Source File : calendar.c

Historical Introduction:

Portugal was one of the first countries to adopt the Gregorian Calendar, in 1582. The calendar used until then was introduced by Julio Cesar in 46 B. C.. According to Julio Cesar, an average year had 365,25 days. To adjust this variation (0,25) it was assumed that, for every 3 years composed by 365 days (named common year) there should exist one with 366 days (leap year). So every 4 years (years multiples of 4), February would have 29 days instead of 28. Still, a small variation persisted (because the real mean average year is 365,242199 days). With Julio Cesar’s Calendar, for every 400 years, there would be a 3-day error (in excess), comparing with the real solar year. To adjust this other variation, the Gregorian Calendar uses the same logic. This time, reducing 1 day in each secular year (multiples of 100) non-multiple of 400. That is, reducing 1 day in the first, second and third century, and not reducing on the fourth. How could the reducing be done? Transforming a leap year in a common year. As you can see, all the secular years are also multiples of 4. So by the first reasoning (Cesar Calendar) they should be leap years. By the second reasoning (Gregorian Calendar) each secular year will only be leap year if it is multiple of 400.

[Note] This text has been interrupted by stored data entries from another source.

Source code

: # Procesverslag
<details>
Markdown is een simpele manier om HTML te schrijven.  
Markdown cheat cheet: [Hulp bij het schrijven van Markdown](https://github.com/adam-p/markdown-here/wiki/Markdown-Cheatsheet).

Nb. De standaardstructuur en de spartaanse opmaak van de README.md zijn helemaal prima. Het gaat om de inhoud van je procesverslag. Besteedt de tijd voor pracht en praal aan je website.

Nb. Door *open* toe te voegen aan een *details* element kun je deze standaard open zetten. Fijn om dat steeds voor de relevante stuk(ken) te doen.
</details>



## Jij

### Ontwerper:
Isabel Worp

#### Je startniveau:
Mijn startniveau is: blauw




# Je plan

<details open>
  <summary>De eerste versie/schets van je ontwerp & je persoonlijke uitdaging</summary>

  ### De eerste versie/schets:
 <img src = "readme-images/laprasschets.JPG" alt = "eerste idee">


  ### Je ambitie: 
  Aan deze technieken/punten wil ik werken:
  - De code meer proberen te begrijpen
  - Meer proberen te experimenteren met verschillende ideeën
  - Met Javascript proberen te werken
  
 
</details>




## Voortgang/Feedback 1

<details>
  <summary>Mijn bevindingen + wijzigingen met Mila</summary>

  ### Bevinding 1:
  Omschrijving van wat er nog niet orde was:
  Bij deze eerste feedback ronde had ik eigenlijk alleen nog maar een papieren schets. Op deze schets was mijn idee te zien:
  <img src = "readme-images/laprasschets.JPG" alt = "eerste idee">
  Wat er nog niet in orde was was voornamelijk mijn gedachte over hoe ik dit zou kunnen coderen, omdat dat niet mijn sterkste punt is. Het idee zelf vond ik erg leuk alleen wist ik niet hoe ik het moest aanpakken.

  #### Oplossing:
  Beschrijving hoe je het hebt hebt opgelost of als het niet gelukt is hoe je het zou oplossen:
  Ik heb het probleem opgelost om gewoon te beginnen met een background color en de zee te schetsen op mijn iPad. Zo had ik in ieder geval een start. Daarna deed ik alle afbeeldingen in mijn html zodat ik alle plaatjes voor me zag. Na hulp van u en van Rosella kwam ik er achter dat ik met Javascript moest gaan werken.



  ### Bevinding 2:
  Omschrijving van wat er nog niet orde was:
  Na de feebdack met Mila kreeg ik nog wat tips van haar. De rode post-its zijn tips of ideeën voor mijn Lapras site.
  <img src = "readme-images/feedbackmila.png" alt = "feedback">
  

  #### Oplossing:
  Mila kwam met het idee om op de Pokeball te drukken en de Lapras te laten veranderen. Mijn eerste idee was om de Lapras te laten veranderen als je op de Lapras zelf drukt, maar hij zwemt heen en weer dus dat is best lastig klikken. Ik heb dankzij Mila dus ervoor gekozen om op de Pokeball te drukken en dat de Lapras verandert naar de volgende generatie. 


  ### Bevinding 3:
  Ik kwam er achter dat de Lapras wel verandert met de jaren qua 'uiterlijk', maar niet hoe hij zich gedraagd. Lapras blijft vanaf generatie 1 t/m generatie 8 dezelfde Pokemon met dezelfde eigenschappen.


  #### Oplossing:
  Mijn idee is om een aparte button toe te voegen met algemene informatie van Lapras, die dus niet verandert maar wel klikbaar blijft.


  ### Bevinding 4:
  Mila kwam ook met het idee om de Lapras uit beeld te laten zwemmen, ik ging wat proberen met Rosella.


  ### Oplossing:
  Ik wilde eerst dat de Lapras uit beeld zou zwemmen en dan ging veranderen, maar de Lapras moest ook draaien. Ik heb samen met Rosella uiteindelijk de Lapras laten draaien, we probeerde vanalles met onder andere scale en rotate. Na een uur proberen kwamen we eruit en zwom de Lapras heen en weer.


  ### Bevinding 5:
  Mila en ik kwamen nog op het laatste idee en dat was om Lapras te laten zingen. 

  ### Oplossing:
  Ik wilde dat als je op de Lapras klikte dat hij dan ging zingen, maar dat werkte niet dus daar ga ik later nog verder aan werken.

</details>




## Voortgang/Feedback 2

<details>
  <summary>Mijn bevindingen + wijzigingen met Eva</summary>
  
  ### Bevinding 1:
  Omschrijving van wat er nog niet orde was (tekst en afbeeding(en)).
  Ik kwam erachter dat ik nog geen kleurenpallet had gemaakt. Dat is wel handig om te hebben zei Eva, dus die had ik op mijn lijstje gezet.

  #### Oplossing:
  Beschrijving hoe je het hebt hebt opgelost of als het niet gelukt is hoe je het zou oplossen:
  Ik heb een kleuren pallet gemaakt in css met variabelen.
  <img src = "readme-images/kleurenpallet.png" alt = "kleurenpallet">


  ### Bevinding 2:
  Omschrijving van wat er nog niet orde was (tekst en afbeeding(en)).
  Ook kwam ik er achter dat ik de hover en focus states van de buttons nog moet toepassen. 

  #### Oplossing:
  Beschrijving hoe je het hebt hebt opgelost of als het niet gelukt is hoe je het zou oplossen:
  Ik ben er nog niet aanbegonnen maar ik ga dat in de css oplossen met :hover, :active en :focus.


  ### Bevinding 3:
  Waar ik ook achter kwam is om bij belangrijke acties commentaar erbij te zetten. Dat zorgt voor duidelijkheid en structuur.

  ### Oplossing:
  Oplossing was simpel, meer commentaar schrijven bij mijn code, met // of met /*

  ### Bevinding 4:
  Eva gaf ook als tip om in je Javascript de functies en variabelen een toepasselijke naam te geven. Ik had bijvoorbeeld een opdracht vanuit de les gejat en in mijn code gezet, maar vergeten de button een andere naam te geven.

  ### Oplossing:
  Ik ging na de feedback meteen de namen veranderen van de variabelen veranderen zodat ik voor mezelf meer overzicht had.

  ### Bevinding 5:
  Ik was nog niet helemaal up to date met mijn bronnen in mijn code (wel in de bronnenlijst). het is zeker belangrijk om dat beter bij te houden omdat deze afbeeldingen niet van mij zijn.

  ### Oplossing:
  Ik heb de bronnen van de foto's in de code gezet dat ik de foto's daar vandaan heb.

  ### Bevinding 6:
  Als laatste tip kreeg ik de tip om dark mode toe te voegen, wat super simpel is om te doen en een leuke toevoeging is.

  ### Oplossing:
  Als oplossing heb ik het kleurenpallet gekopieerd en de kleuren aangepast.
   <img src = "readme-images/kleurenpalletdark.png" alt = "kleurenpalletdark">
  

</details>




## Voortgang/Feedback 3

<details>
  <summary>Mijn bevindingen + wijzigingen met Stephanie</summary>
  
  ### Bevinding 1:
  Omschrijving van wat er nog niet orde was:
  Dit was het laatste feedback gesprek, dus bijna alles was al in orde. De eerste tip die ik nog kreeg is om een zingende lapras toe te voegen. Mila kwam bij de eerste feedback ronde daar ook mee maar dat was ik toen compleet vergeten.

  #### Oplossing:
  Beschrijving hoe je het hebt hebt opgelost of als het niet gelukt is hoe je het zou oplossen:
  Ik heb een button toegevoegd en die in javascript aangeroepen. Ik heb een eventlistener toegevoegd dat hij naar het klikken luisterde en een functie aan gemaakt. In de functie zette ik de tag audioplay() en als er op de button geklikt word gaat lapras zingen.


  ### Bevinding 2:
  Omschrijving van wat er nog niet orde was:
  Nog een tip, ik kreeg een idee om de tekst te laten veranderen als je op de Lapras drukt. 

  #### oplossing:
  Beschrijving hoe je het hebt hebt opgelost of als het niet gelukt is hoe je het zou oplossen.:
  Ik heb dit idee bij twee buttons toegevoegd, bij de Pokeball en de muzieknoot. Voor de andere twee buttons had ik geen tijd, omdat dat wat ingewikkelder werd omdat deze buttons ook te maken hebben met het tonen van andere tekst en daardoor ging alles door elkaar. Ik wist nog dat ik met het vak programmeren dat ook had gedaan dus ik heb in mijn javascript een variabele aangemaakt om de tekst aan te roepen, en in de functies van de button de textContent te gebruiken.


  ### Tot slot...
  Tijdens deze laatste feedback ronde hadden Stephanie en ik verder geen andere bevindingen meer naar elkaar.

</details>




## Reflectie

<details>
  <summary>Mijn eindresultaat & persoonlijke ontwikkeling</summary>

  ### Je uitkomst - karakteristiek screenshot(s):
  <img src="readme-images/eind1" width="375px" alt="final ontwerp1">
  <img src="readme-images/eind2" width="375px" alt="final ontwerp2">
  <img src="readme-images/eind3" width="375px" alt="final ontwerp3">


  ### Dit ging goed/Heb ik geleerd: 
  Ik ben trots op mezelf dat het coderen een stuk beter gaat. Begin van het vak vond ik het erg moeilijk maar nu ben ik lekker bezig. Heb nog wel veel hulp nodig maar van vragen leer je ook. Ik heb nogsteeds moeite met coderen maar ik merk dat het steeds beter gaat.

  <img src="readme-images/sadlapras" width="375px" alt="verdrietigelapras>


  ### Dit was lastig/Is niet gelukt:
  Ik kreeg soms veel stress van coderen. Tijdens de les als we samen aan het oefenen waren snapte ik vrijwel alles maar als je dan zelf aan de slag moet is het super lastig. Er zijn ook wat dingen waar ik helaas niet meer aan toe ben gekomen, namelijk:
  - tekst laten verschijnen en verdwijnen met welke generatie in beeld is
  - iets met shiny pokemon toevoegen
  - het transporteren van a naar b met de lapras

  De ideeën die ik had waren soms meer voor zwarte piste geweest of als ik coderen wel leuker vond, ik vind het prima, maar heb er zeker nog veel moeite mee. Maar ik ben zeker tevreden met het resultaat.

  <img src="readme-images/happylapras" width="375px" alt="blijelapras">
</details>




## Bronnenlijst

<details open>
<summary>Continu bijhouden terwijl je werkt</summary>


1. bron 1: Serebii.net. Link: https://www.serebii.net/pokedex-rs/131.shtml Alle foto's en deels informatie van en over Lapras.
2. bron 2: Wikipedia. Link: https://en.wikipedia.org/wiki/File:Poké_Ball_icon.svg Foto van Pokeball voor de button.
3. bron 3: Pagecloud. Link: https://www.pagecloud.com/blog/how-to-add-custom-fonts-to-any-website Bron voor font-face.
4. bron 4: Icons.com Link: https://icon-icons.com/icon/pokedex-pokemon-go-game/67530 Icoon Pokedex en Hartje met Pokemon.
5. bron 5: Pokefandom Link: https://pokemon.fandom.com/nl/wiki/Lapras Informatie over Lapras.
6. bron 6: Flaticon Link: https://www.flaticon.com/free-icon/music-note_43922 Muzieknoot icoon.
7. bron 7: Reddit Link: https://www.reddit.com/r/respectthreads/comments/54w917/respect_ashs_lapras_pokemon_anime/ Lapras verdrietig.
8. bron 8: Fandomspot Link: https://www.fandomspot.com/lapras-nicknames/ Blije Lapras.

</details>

This example will make the issue clear. Consider the period between the years 1200 and 1600.
 

1200, 1204, 1208, …, 1292, 1296   –   are leap years.
1300                                                 –   is common year
1304, 1308, 1312, …, 1392, 1396   –   are leap years
1400                                                 –   is common year
1500                                                 –   is common year
1600                                                 –   is leap year

Input:
 
Consists of a set of numbers (one per line) between 0 and 4294967295, each of which will represent a particular time of a particular day, in seconds, from January 1^st, 1980 to something around the year 2115.
 
 
 
Output:
 
For each input line, you should print one string containing the time, followed by the date (day, month and year) corresponding to the given input number.

Do not forget not to use AM or PM. Do not use 11:7:8 PM to mean 11 hours, 7 minutes and 8 seconds after midday. Use 23:07:08 instead (and don’t forget the zeros either).

This should be the output format:

hh:mm:ss – DD/MM/YYYY

hh:mm:ss*–*DD/MM/YYYY¿

where hh, mm, ss, DD and MM are the 2 digits of the hours, minutes, seconds, days and months fields. YYYY are the 4 digits of the field year.